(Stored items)

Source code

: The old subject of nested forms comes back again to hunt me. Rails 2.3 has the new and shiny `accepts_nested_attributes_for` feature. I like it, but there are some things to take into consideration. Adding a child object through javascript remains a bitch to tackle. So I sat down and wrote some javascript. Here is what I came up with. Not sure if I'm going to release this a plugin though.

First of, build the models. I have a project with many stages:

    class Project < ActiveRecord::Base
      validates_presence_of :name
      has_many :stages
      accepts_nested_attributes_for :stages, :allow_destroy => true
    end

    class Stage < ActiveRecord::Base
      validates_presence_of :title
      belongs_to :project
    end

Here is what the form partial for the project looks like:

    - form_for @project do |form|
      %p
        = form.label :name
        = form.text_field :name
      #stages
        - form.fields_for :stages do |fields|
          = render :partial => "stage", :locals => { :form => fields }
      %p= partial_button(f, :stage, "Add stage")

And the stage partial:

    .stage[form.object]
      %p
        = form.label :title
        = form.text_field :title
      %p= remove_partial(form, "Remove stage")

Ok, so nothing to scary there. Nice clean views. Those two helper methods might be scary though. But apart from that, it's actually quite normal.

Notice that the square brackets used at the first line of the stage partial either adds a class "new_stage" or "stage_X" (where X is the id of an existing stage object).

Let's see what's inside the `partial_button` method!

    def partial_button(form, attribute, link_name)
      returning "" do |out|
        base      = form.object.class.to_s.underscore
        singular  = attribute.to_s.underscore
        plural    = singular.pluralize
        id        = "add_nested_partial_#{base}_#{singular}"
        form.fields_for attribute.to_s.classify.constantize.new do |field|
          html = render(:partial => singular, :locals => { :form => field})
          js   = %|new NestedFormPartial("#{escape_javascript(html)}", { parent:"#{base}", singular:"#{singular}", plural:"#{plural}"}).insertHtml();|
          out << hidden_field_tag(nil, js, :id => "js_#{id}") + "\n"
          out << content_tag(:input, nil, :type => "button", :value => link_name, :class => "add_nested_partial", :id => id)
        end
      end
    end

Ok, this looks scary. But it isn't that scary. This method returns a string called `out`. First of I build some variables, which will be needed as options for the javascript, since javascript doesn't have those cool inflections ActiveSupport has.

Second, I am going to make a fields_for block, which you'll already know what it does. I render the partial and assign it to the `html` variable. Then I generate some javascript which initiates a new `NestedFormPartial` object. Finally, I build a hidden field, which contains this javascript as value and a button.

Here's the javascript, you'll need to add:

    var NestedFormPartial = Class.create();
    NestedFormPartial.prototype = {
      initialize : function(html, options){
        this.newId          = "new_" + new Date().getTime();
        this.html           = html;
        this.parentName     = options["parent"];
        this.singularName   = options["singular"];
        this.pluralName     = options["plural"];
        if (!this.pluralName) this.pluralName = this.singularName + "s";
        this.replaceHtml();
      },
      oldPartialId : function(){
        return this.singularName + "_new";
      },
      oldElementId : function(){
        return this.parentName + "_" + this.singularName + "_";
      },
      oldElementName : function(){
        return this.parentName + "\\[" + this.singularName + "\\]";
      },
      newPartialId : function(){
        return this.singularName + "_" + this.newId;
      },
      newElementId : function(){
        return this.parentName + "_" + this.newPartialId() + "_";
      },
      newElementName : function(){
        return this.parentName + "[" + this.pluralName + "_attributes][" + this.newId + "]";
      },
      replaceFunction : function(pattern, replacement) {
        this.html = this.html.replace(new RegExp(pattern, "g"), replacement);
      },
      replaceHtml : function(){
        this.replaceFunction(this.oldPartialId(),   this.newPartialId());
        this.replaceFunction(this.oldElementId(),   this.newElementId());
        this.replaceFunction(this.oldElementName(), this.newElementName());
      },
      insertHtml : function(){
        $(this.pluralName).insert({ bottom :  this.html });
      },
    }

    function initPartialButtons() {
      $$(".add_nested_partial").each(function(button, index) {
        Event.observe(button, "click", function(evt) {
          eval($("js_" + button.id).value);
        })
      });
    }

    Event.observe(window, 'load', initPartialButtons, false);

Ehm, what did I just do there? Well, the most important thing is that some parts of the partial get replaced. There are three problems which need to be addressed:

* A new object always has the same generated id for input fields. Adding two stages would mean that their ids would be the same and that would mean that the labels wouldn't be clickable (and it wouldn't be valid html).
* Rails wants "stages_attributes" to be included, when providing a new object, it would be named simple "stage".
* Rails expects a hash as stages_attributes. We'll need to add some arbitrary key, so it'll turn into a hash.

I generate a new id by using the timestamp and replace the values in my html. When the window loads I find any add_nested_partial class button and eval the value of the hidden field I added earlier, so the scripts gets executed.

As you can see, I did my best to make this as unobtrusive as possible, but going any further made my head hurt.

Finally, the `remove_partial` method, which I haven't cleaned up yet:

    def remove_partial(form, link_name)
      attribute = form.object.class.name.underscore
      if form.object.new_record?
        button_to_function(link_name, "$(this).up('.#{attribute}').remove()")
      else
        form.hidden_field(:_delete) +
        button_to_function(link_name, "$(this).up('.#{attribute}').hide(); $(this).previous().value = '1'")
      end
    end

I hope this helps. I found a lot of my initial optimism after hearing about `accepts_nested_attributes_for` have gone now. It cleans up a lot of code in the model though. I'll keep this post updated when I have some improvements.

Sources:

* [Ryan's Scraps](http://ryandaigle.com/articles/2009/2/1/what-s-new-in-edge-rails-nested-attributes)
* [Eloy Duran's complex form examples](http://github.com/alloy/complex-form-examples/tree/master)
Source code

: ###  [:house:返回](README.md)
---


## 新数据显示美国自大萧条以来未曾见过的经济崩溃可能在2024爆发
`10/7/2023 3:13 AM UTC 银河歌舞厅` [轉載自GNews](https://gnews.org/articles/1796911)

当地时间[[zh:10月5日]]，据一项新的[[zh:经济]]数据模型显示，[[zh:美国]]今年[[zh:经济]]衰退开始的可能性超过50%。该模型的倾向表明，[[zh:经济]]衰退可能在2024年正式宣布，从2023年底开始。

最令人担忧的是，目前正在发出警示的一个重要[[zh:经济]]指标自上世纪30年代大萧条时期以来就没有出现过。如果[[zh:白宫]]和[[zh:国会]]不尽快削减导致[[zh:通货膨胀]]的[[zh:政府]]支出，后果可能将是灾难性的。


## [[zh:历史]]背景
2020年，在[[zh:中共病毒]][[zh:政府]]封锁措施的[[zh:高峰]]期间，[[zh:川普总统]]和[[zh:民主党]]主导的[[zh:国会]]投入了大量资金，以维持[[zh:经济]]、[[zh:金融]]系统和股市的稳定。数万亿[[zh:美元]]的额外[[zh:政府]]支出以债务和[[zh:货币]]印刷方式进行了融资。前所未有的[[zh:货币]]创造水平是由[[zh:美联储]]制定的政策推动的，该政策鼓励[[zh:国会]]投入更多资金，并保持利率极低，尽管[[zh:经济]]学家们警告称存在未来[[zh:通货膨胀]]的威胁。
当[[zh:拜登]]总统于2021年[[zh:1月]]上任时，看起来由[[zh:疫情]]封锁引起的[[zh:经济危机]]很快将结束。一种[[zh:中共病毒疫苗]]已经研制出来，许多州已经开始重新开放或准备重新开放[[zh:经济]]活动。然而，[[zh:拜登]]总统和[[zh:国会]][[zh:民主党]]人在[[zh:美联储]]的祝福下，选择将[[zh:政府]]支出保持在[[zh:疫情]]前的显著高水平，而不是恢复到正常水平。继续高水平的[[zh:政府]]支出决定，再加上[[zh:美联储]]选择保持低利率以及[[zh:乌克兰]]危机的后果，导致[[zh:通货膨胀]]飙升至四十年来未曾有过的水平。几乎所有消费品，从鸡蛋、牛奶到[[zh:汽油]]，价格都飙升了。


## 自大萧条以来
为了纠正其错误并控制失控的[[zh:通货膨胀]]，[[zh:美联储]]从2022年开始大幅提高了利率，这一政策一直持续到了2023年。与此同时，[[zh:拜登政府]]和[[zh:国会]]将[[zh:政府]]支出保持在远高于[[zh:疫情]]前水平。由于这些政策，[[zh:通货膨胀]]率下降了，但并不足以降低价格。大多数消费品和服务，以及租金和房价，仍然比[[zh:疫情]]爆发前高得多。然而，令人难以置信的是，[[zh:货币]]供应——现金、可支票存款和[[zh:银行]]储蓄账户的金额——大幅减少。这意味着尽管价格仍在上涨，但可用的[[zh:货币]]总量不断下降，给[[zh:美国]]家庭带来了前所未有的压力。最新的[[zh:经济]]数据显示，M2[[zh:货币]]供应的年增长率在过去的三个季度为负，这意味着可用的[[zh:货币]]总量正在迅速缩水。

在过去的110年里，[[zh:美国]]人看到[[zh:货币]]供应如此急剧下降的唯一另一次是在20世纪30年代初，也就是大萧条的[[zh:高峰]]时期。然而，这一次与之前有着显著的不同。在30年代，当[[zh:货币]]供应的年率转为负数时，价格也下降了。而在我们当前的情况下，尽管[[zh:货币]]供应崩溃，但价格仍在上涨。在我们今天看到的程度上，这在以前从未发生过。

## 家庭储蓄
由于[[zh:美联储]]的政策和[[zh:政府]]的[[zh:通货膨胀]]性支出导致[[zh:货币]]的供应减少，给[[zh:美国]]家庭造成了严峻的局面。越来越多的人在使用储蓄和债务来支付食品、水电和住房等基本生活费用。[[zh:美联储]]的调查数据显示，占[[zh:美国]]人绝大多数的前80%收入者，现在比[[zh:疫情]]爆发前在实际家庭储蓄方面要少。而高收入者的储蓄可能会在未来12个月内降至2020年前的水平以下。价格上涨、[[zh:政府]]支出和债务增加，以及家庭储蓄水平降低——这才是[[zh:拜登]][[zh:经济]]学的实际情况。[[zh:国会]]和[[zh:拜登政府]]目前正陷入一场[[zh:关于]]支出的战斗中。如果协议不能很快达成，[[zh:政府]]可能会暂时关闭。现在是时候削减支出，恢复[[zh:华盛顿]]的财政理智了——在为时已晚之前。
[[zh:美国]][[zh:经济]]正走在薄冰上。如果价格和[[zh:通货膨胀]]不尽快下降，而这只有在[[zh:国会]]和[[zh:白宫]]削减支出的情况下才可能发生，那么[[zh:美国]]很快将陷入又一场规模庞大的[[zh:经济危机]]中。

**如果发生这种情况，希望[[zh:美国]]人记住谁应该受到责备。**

What you have to do
Where a line above holds the string "options", show that line.

Exercise solution
Ok, this looks scary. But it isn't that scary. This method returns a string called `out`. First of I build some variables, which will be needed as options for the javascript, since javascript doesn't have those cool inflections ActiveSupport has.
      initialize : function(html, options){
        this.parentName     = options["parent"];
        this.singularName   = options["singular"];
        this.pluralName     = options["plural"];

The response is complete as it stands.